--- In FairfieldLife@yahoogroups.com, tartbrain <no_reply@...> wrote:
> --- In FairfieldLife@yahoogroups.com, "Alex Stanley" <j_alexander_stanley@> 
> wrote:
> >
> > --- In FairfieldLife@yahoogroups.com, "authfriend" <jstein@> wrote:
> > >
> > > --- In FairfieldLife@yahoogroups.com, "wayback71" <wayback71@> wrote:
> > > <snip>
> > > > You know, speaking for myself alone on this one, I don't
> > > > believe in lack of free will but also don't believe in
> > > > free will either.  I just don't know.
> > > 
> > > You're speaking for me as well as yourself, wayback. I
> > > agree with everything you've said here about determinism
> > > and free will.
> > 
> > My recollection from conversations with the Revs crowd (Tom T, Rory, et 
> > al.) is that free will vs. determinism is a false dichotomy.
> >
> 
> Its like a ball rolling down the hill. It can't roll up the hill. Or 
> sideways. Just down. But the course it ends up taking is the interaction of 
> so many factors, it can hardly be said to be pre-determined.
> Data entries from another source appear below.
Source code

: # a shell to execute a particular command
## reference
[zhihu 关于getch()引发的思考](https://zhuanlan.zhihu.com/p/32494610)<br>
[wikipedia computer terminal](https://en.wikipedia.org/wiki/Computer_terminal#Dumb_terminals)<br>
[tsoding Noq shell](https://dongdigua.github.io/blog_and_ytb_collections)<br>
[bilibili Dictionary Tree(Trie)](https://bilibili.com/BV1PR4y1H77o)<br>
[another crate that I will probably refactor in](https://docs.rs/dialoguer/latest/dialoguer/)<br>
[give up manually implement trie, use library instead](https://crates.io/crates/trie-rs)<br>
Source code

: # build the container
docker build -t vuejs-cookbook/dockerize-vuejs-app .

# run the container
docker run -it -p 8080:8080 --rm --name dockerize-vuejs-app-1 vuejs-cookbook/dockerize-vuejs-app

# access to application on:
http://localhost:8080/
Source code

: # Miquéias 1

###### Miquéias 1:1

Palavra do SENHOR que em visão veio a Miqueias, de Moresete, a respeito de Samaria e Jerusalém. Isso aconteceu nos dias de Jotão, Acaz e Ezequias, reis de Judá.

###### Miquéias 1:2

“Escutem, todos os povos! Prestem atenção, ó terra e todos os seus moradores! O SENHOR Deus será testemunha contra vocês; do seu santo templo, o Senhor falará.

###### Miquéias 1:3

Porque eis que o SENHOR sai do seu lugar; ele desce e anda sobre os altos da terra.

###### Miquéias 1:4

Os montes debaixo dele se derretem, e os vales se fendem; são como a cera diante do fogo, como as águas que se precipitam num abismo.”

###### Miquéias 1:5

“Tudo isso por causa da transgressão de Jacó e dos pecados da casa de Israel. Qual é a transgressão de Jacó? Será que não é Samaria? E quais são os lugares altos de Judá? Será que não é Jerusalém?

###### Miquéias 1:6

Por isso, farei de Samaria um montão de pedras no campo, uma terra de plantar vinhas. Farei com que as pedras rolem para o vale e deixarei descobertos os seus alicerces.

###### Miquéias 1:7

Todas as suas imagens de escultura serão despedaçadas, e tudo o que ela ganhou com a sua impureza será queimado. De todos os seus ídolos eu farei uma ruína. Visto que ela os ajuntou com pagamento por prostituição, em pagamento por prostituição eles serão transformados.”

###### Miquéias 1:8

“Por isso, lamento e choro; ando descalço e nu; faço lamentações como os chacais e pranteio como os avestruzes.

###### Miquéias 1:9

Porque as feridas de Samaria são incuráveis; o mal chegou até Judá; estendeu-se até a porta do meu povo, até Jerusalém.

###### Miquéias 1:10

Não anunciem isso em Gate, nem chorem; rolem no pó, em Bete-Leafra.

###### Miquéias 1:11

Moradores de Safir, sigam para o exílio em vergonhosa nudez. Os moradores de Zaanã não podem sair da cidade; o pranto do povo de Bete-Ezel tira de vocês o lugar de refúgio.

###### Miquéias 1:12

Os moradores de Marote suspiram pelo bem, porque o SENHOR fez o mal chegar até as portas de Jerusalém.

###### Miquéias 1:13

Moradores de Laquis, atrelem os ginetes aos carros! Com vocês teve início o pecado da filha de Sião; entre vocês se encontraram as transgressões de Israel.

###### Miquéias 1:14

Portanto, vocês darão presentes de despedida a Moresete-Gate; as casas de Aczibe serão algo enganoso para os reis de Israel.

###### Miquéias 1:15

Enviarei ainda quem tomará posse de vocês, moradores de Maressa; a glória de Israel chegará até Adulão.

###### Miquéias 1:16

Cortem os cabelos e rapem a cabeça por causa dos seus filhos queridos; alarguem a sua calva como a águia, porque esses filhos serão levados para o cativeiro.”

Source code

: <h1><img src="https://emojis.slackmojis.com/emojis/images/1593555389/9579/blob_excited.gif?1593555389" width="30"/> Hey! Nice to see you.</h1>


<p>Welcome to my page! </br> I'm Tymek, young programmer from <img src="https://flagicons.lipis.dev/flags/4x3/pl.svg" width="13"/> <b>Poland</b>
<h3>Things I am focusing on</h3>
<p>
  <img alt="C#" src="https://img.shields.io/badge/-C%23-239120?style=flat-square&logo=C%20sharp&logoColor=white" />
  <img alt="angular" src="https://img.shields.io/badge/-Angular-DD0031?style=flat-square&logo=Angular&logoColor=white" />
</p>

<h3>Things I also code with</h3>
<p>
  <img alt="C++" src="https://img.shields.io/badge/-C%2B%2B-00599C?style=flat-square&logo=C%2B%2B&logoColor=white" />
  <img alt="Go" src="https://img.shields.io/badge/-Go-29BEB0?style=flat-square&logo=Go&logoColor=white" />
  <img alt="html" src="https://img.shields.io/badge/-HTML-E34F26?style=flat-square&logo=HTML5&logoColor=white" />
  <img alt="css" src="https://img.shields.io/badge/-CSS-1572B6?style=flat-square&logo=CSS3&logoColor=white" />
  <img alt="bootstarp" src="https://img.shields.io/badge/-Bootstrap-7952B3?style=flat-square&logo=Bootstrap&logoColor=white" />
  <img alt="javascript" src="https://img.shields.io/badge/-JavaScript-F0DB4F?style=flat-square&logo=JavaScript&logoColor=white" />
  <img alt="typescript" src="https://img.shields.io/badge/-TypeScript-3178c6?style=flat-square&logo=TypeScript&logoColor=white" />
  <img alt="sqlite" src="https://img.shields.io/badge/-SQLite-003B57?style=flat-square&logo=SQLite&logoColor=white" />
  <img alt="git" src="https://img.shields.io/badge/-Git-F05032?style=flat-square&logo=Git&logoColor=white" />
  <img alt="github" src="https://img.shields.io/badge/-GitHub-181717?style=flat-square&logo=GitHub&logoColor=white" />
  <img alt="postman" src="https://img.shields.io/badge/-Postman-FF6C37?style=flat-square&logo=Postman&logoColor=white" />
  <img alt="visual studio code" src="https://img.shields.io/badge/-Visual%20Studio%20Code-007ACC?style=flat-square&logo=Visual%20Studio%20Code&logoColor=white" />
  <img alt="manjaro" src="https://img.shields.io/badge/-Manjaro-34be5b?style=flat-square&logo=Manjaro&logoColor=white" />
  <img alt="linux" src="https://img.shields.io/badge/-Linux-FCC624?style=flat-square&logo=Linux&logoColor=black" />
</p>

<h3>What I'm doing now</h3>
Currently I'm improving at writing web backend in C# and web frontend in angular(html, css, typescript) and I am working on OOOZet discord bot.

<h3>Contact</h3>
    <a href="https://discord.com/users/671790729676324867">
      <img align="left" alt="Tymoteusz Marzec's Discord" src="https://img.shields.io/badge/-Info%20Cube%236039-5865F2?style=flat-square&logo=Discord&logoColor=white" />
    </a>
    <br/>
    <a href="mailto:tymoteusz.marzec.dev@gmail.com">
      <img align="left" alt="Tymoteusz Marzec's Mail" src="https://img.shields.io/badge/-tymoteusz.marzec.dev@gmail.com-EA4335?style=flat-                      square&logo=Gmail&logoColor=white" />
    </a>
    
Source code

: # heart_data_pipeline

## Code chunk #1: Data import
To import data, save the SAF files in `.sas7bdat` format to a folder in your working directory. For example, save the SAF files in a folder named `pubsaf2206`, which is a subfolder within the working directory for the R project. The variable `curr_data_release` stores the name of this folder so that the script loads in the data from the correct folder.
And two balls 
> rolling down the same hill will find some small variations in terrain or wind 
> or what ever, and over time end up in quite different spots.
>

Yes, but under-determined does not add up to free will
does it?

Let's say I build a robot and incorporate a true random
number generator that leads to a degree of unpredictability
in it's ("his"/"her"?) behaviour. I wouldn't say that's a
robot with free will.

In fact the idea of free will incorporates determinism -
a determinism that starts with me: X happens because "I"
make it so. 

I wonder if the issue is not really best expressed as
"free v determinism", but rather as "monism v pluralism".
There appears to be lots of "agents" in the world. You,
me and all their relatives. Not to mention the animals,
and (maybe?) the insects, the elemental forces, etc etc.
YOMV - Your Ontology May Vary.

So determinism is the view that there is "in reality"
just one agent - "Nature", "God", "Stuff", whatever
you want to call it. 

The free-willers believe in, as Willy is fond of 
putting it, a plurality of monads. 

Can Monism and Pluralism both be true? Ah, The "Problem
Of The One And The Many"! Now that's a problem that's
been keeping folks awake at night for millenia.